Swan(sea) Song – personal research during my six years at Swansea ... and bey...
Swan(sea) Song – personal research during my six years at Swansea ... and bey...Swan(sea) Song – personal research during my six years at Swansea ... and bey...
Swan(sea) Song – personal research during my six years at Swansea ... and bey...Alan Dix
 
04-2024-HHUG-Sales-and-Marketing-Alignment.pptx
04-2024-HHUG-Sales-and-Marketing-Alignment.pptx04-2024-HHUG-Sales-and-Marketing-Alignment.pptx
04-2024-HHUG-Sales-and-Marketing-Alignment.pptxHampshireHUG
 
Azure Monitor & Application Insight to monitor Infrastructure & Application
Azure Monitor & Application Insight to monitor Infrastructure & ApplicationAzure Monitor & Application Insight to monitor Infrastructure & Application
Azure Monitor & Application Insight to monitor Infrastructure & ApplicationAndikSusilo4
 
GenCyber Cyber Security Day Presentation
GenCyber Cyber Security Day PresentationGenCyber Cyber Security Day Presentation
GenCyber Cyber Security Day PresentationMichael W. Hawkins
 
08448380779 Call Girls In Diplomatic Enclave Women Seeking Men
08448380779 Call Girls In Diplomatic Enclave Women Seeking Men08448380779 Call Girls In Diplomatic Enclave Women Seeking Men
08448380779 Call Girls In Diplomatic Enclave Women Seeking MenDelhi Call girls
 

Dernier (20)

Pigging Solutions in Pet Food Manufacturing
Pigging Solutions in Pet Food ManufacturingPigging Solutions in Pet Food Manufacturing
Pigging Solutions in Pet Food Manufacturing
 
Breaking the Kubernetes Kill Chain: Host Path Mount
Breaking the Kubernetes Kill Chain: Host Path MountBreaking the Kubernetes Kill Chain: Host Path Mount
Breaking the Kubernetes Kill Chain: Host Path Mount
 
From Event to Action: Accelerate Your Decision Making with Real-Time Automation
From Event to Action: Accelerate Your Decision Making with Real-Time AutomationFrom Event to Action: Accelerate Your Decision Making with Real-Time Automation
From Event to Action: Accelerate Your Decision Making with Real-Time Automation
 
FULL ENJOY 🔝 8264348440 🔝 Call Girls in Diplomatic Enclave | Delhi
FULL ENJOY 🔝 8264348440 🔝 Call Girls in Diplomatic Enclave | DelhiFULL ENJOY 🔝 8264348440 🔝 Call Girls in Diplomatic Enclave | Delhi
FULL ENJOY 🔝 8264348440 🔝 Call Girls in Diplomatic Enclave | Delhi
 
#StandardsGoals for 2024: What’s new for BISAC - Tech Forum 2024
#StandardsGoals for 2024: What’s new for BISAC - Tech Forum 2024#StandardsGoals for 2024: What’s new for BISAC - Tech Forum 2024
#StandardsGoals for 2024: What’s new for BISAC - Tech Forum 2024
 
Integration and Automation in Practice: CI/CD in Mule Integration and Automat...

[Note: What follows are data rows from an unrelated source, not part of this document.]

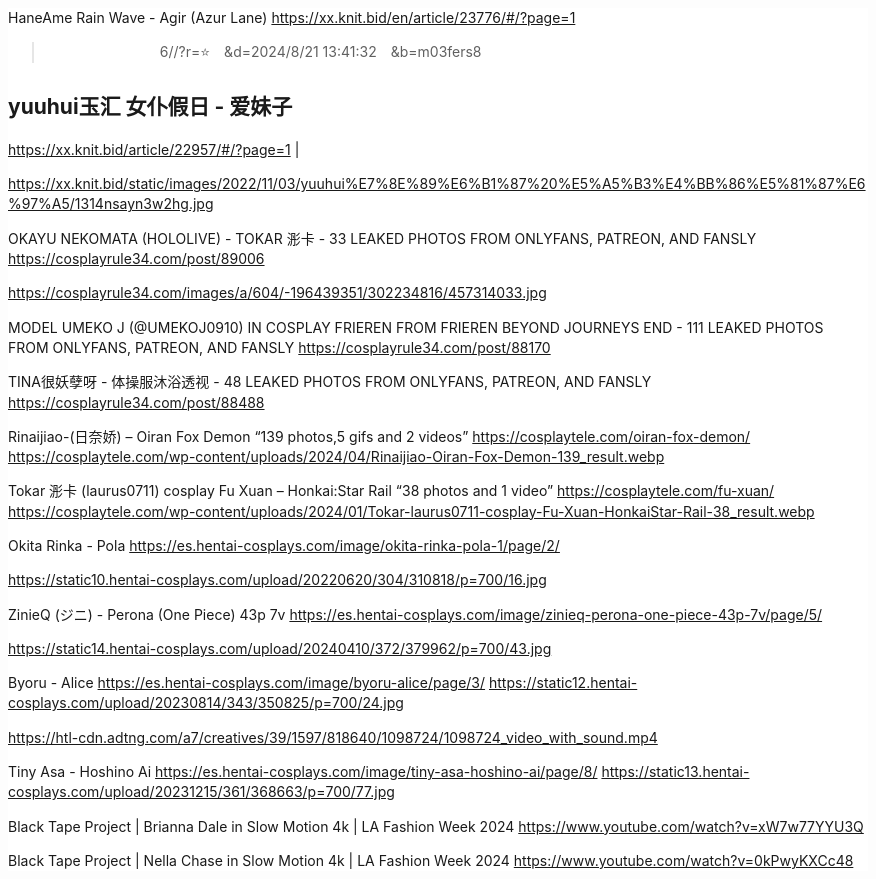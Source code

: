 HaneAme Rain Wave - Agir (Azur Lane)
https://xx.knit.bid/en/article/23776/#/?page=1

>　　　　　　　　6//?r=⭐　&d=2024/8/21 13:41:32　&b=m03fers8
## yuuhui玉汇 女仆假日 - 爱妹子
https://xx.knit.bid/article/22957/#/?page=1
|

https://xx.knit.bid/static/images/2022/11/03/yuuhui%E7%8E%89%E6%B1%87%20%E5%A5%B3%E4%BB%86%E5%81%87%E6%97%A5/1314nsayn3w2hg.jpg

OKAYU NEKOMATA (HOLOLIVE) - TOKAR 浵卡 - 33 LEAKED PHOTOS FROM ONLYFANS, PATREON, AND FANSLY
https://cosplayrule34.com/post/89006

https://cosplayrule34.com/images/a/604/-196439351/302234816/457314033.jpg

MODEL UMEKO J (@UMEKOJ0910) IN COSPLAY FRIEREN FROM FRIEREN BEYOND JOURNEYS END - 111 LEAKED PHOTOS FROM ONLYFANS, PATREON, AND FANSLY
https://cosplayrule34.com/post/88170

TINA很妖孽呀 - 体操服沐浴透视 - 48 LEAKED PHOTOS FROM ONLYFANS, PATREON, AND FANSLY
https://cosplayrule34.com/post/88488

Rinaijiao-(日奈娇) – Oiran Fox Demon “139 photos,5 gifs and 2 videos”
https://cosplaytele.com/oiran-fox-demon/
https://cosplaytele.com/wp-content/uploads/2024/04/Rinaijiao-Oiran-Fox-Demon-139_result.webp

Tokar 浵卡 (laurus0711) cosplay Fu Xuan – Honkai:Star Rail “38 photos and 1 video”
https://cosplaytele.com/fu-xuan/
https://cosplaytele.com/wp-content/uploads/2024/01/Tokar-laurus0711-cosplay-Fu-Xuan-HonkaiStar-Rail-38_result.webp

Okita Rinka - Pola 
https://es.hentai-cosplays.com/image/okita-rinka-pola-1/page/2/

https://static10.hentai-cosplays.com/upload/20220620/304/310818/p=700/16.jpg

ZinieQ (ジニ) - Perona (One Piece) 43p 7v
https://es.hentai-cosplays.com/image/zinieq-perona-one-piece-43p-7v/page/5/

https://static14.hentai-cosplays.com/upload/20240410/372/379962/p=700/43.jpg

Byoru - Alice
https://es.hentai-cosplays.com/image/byoru-alice/page/3/
https://static12.hentai-cosplays.com/upload/20230814/343/350825/p=700/24.jpg

https://htl-cdn.adtng.com/a7/creatives/39/1597/818640/1098724/1098724_video_with_sound.mp4

Tiny Asa - Hoshino Ai
https://es.hentai-cosplays.com/image/tiny-asa-hoshino-ai/page/8/
https://static13.hentai-cosplays.com/upload/20231215/361/368663/p=700/77.jpg

Black Tape Project | Brianna Dale in Slow Motion 4k | LA Fashion Week 2024
https://www.youtube.com/watch?v=xW7w77YYU3Q

Black Tape Project | Nella Chase in Slow Motion 4k | LA Fashion Week 2024
https://www.youtube.com/watch?v=0kPwyKXCc48
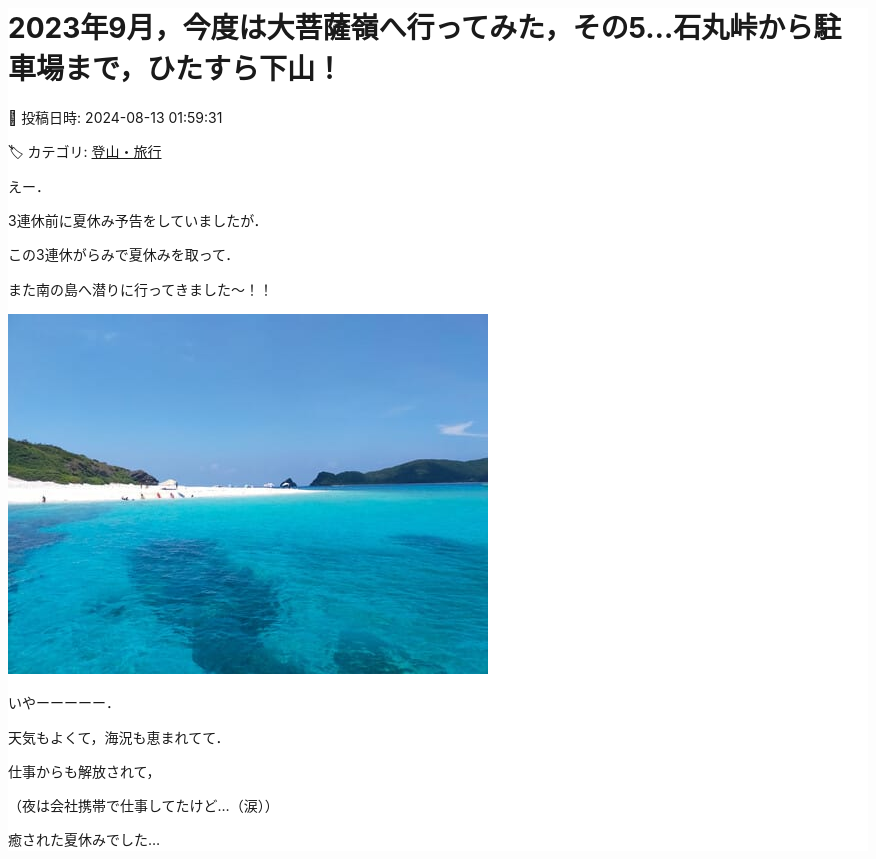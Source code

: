 # 2023年9月，今度は大菩薩嶺へ行ってみた，その5…石丸峠から駐車場まで，ひたすら下山！

📅 投稿日時: 2024-08-13 01:59:31

🏷️ カテゴリ: [登山・旅行](c1d637a11a25b457ac978d197adbdafc5.md)

えー．


3連休前に夏休み予告をしていましたが．





この3連休がらみで夏休みを取って．


また南の島へ潜りに行ってきました～！！




![fdf9090d9af96c6c89a4a6c1aeb9e9a2.jpg](images/fdf9090d9af96c6c89a4a6c1aeb9e9a2.jpg)







いやーーーーー．


天気もよくて，海況も恵まれてて．


仕事からも解放されて，


（夜は会社携帯で仕事してたけど…（涙））


癒された夏休みでした…
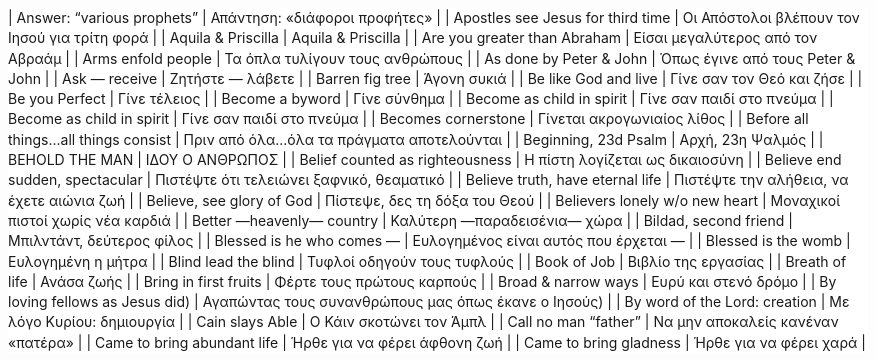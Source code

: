| Answer: “various prophets”                             | Απάντηση: «διάφοροι προφήτες»                                               |
| Apostles see Jesus for third time                      | Οι Απόστολοι βλέπουν τον Ιησού για τρίτη φορά                               |
| Aquila & Priscilla                                     | Aquila & Priscilla                                                          |
| Are you greater than Abraham                           | Είσαι μεγαλύτερος από τον Αβραάμ                                            |
| Arms enfold people                                     | Τα όπλα τυλίγουν τους ανθρώπους                                             |
| As done by Peter & John                                | Όπως έγινε από τους Peter & John                                            |
| Ask — receive                                          | Ζητήστε — λάβετε                                                            |
| Barren fig tree                                        | Άγονη συκιά                                                                 |
| Be like God and live                                   | Γίνε σαν τον Θεό και ζήσε                                                   |
| Be you Perfect                                         | Γίνε τέλειος                                                                |
| Become a byword                                        | Γίνε σύνθημα                                                                |
| Become as child in spirit                              | Γίνε σαν παιδί στο πνεύμα                                                   |
| Become as child in spirit                              | Γίνε σαν παιδί στο πνεύμα                                                   |
| Becomes cornerstone                                    | Γίνεται ακρογωνιαίος λίθος                                                  |
| Before all things...all things consist                 | Πριν από όλα...όλα τα πράγματα αποτελούνται                                 |
| Beginning, 23d Psalm                                   | Αρχή, 23η Ψαλμός                                                            |
| BEHOLD THE MAN                                         | ΙΔΟΥ Ο ΑΝΘΡΩΠΟΣ                                                             |
| Belief counted as righteousness                        | Η πίστη λογίζεται ως δικαιοσύνη                                             |
| Believe end sudden, spectacular                        | Πιστέψτε ότι τελειώνει ξαφνικό, θεαματικό                                   |
| Believe truth, have eternal life                       | Πιστέψτε την αλήθεια, να έχετε αιώνια ζωή                                   |
| Believe, see glory of God                              | Πίστεψε, δες τη δόξα του Θεού                                               |
| Believers lonely w/o new heart                         | Μοναχικοί πιστοί χωρίς νέα καρδιά                                           |
| Better —heavenly— country                              | Καλύτερη —παραδεισένια— χώρα                                                |
| Bildad, second friend                                  | Μπιλντάντ, δεύτερος φίλος                                                   |
| Blessed is he who comes —                              | Ευλογημένος είναι αυτός που έρχεται —                                       |
| Blessed is the womb                                    | Ευλογημένη η μήτρα                                                          |
| Blind lead the blind                                   | Τυφλοί οδηγούν τους τυφλούς                                                 |
| Book of Job                                            | Βιβλίο της εργασίας                                                         |
| Breath of life                                         | Ανάσα ζωής                                                                  |
| Bring in first fruits                                  | Φέρτε τους πρώτους καρπούς                                                  |
| Broad & narrow ways                                    | Ευρύ και στενό δρόμο                                                        |
| By loving fellows as Jesus did)                        | Αγαπώντας τους συνανθρώπους μας όπως έκανε ο Ιησούς)                        |
| By word of the Lord: creation                          | Με λόγο Κυρίου: δημιουργία                                                  |
| Cain slays Able                                        | Ο Κάιν σκοτώνει τον Άμπλ                                                    |
| Call no man “father”                                   | Να μην αποκαλείς κανέναν «πατέρα»                                           |
| Came to bring abundant life                            | Ήρθε για να φέρει άφθονη ζωή                                                |
| Came to bring gladness                                 | Ήρθε για να φέρει χαρά                                                      |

Integration and Automation in Practice: CI/CD in Mule Integration and Automat...Integration and Automation in Practice: CI/CD in Mule Integration and Automat...
Integration and Automation in Practice: CI/CD in Mule Integration and Automat...
 
Neo4j - How KGs are shaping the future of Generative AI at AWS Summit London ...
Neo4j - How KGs are shaping the future of Generative AI at AWS Summit London ...Neo4j - How KGs are shaping the future of Generative AI at AWS Summit London ...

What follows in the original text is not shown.